Thursday, November 4, 2010

Obtaining the name of a function in Haskell

Someone on #haskell asked whether you could recover a function's name from its value, i.e.

GHCi> name id
"id"
GHCi> name map
"map"

This is easy in some languages. But Haskell is not designed to provide this kind of run-time information. We'll need some non-portable hacks. I tested this code with GHC 6.12.1 on amd64 Linux; see below for portability notes.

How it works

Most values in GHC Haskell are represented by a closure. Closures representing functions are common in functional-language compilers, but GHC extends the idea to cover many other sorts of values.

Closures exist to store data. But the run-time system also needs operational information about each closure: how to garbage-collect it, how to force its evaluation, etc. This information is known at compile time and is shared between many closures. All algebraic values with the same constructor will share this information, as will all function values created from the same lambda in the program's source.

So each closure stores a pointer to an info table, holding this operational information. Info tables are generated at compile time, and stored as part of an executable's read-only data section. This means that they have statically-known addresses, with associated names in the executable's symbol table. We'll use these symbol names to name our functions.

We can dump an executable's symbol table with nm:

$ nm -f posix foo
...
ghczmprim_GHCziBool_Bool_closure_tbl D 0000000000749978 
ghczmprim_GHCziBool_False_closure D 0000000000749970 
ghczmprim_GHCziBool_False_static_info T 00000000004e4dd8 
ghczmprim_GHCziBool_True_closure D 0000000000749990 
ghczmprim_GHCziBool_True_static_info T 00000000004e4d80 
ghczmprim_GHCziDebug_debugErrLn1_closure D 00000000007499a0 
ghczmprim_GHCziDebug_debugErrLn1_info T 00000000004e4ec0 
...

Haskell identifiers can contain characters not allowed in symbol names. GHC uses a name-mangling scheme to build symbol names. For example, the first symbol above decodes to

ghc-prim_GHC.Bool_Bool_closure_tbl

Reading the symbols

We'll use vacuum to inspect heap objects. vacuum can do a lot of cool things, like visualize heap structures from a running Haskell program. We'll only use one of vacuum's functions here.

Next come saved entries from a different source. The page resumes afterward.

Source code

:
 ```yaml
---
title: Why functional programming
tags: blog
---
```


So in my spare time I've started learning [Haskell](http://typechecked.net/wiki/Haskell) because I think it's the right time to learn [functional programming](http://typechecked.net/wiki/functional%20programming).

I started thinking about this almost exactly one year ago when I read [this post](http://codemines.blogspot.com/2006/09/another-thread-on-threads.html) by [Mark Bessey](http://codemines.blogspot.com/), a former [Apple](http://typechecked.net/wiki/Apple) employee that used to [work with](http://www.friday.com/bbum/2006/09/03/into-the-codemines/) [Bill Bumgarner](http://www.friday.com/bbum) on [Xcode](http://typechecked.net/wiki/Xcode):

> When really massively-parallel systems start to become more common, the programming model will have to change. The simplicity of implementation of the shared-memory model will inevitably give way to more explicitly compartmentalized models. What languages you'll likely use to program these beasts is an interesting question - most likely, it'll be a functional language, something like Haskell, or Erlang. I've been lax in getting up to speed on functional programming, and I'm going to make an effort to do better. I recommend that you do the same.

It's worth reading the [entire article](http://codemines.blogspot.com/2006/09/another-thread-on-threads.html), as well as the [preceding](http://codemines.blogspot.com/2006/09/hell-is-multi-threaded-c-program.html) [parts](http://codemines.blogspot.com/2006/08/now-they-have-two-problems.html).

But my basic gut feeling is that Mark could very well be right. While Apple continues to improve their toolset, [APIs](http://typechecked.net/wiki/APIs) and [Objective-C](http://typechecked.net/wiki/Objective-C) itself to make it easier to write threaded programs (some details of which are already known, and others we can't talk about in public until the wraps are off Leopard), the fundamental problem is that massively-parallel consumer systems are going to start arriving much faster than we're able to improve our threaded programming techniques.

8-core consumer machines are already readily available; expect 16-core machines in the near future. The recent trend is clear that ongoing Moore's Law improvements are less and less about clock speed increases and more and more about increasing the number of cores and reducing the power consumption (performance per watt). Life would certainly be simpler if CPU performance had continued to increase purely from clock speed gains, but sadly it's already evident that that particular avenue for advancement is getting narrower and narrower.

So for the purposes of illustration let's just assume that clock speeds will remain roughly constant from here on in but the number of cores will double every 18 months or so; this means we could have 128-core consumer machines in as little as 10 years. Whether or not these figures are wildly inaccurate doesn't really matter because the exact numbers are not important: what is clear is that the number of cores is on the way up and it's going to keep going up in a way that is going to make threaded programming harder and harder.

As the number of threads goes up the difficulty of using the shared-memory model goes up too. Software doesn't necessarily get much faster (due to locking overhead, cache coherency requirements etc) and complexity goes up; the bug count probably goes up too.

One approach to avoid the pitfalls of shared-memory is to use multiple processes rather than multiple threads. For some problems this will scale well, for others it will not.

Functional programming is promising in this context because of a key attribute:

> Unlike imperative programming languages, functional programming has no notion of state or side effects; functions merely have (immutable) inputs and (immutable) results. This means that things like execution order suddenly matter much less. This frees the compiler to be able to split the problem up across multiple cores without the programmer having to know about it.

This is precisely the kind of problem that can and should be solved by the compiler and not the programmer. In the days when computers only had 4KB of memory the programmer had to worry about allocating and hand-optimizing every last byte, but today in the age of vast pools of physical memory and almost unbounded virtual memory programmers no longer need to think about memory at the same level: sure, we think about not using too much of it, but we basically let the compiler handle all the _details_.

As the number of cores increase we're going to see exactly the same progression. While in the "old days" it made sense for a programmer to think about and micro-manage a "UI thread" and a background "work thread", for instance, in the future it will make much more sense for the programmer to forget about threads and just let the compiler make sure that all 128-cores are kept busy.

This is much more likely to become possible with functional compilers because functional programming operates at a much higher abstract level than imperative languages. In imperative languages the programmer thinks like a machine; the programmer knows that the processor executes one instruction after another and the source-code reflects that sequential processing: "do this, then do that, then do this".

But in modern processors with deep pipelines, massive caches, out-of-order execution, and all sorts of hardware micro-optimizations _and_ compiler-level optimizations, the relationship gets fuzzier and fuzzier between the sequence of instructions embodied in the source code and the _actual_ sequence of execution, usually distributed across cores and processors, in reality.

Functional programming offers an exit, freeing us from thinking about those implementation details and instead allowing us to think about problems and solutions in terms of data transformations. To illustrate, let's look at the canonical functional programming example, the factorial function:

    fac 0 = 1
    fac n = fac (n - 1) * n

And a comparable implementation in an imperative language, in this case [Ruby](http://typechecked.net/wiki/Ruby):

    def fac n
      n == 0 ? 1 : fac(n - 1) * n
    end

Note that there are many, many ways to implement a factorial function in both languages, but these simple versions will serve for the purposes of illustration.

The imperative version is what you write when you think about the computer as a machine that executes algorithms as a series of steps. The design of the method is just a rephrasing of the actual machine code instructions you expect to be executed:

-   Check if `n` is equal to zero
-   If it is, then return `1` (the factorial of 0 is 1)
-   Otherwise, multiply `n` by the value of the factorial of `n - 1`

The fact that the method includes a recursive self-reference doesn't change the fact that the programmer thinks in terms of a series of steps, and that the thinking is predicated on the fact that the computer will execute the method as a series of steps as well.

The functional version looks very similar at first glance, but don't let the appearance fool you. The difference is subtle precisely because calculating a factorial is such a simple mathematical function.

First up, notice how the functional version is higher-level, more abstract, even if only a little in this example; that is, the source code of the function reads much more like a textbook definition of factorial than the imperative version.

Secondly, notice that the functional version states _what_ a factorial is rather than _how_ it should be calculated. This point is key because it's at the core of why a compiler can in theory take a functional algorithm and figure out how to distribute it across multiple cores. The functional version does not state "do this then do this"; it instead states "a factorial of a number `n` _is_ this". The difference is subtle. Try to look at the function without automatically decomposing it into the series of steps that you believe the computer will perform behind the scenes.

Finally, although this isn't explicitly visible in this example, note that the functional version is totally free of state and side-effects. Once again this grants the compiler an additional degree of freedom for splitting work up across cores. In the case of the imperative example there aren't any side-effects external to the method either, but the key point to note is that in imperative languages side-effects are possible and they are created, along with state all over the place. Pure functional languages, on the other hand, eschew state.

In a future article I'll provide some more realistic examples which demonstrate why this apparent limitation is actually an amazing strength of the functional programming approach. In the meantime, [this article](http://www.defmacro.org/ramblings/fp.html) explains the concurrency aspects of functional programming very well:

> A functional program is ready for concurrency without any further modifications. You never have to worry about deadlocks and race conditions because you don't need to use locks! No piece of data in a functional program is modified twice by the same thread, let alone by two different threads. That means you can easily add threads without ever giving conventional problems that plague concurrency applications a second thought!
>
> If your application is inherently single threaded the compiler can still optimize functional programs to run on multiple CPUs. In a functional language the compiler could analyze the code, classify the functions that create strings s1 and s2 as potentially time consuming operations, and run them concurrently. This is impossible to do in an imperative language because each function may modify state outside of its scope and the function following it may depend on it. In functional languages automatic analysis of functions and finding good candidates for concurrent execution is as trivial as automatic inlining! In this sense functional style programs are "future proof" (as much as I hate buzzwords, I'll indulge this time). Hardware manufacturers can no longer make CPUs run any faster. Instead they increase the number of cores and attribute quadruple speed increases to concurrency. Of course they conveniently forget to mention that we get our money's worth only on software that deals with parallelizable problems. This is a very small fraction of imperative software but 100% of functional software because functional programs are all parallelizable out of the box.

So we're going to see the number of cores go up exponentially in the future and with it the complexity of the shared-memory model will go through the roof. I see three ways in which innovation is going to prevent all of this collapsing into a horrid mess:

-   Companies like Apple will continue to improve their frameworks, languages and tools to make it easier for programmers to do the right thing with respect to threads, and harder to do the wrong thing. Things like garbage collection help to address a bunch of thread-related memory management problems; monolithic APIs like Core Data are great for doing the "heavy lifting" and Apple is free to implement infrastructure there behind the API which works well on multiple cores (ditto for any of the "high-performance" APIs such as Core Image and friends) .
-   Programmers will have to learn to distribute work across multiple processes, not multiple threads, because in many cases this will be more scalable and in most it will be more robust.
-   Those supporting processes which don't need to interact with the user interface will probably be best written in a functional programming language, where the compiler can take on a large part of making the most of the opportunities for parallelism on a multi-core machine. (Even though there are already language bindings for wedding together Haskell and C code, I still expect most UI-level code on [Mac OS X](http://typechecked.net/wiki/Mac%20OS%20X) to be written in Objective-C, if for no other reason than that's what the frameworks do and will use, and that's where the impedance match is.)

We'll also use the GHC API to un-mangle symbol names. GHC is a 20-year effort that has evolved alongside the Haskell language. It follows some legacy conventions like a mostly-flat module hierarchy. So the module we need is named simply Encoding.

import Data.Word
import Data.Maybe
import Text.Printf
import Control.Parallel ( pseq )

import qualified Data.Map           as Map
import qualified System.Posix.Files as Posix
import qualified System.Process     as Proc
import qualified Foreign.Ptr        as Ptr

import qualified GHC.Vacuum         as Vac
import qualified Encoding           as GHC

We invoke nm as a subprocess and parse its output:

type Symbols = Map.Map Word String

getSymbols :: IO Symbols
getSymbols = do
  exe <- Posix.readSymbolicLink "/proc/self/exe"
  out <- Proc.readProcess "nm" ["-f", "posix", exe] ""
  let offset = 0x10
  let f (sym:_:addr:_) = Just (read ("0x"++addr) - offset, GHC.zDecodeString sym)
      f _ = Nothing
  return . Map.fromList . catMaybes . map (f . words) . lines $ out

We're using the Linux proc filesystem to get a symbolic link to our application's executable.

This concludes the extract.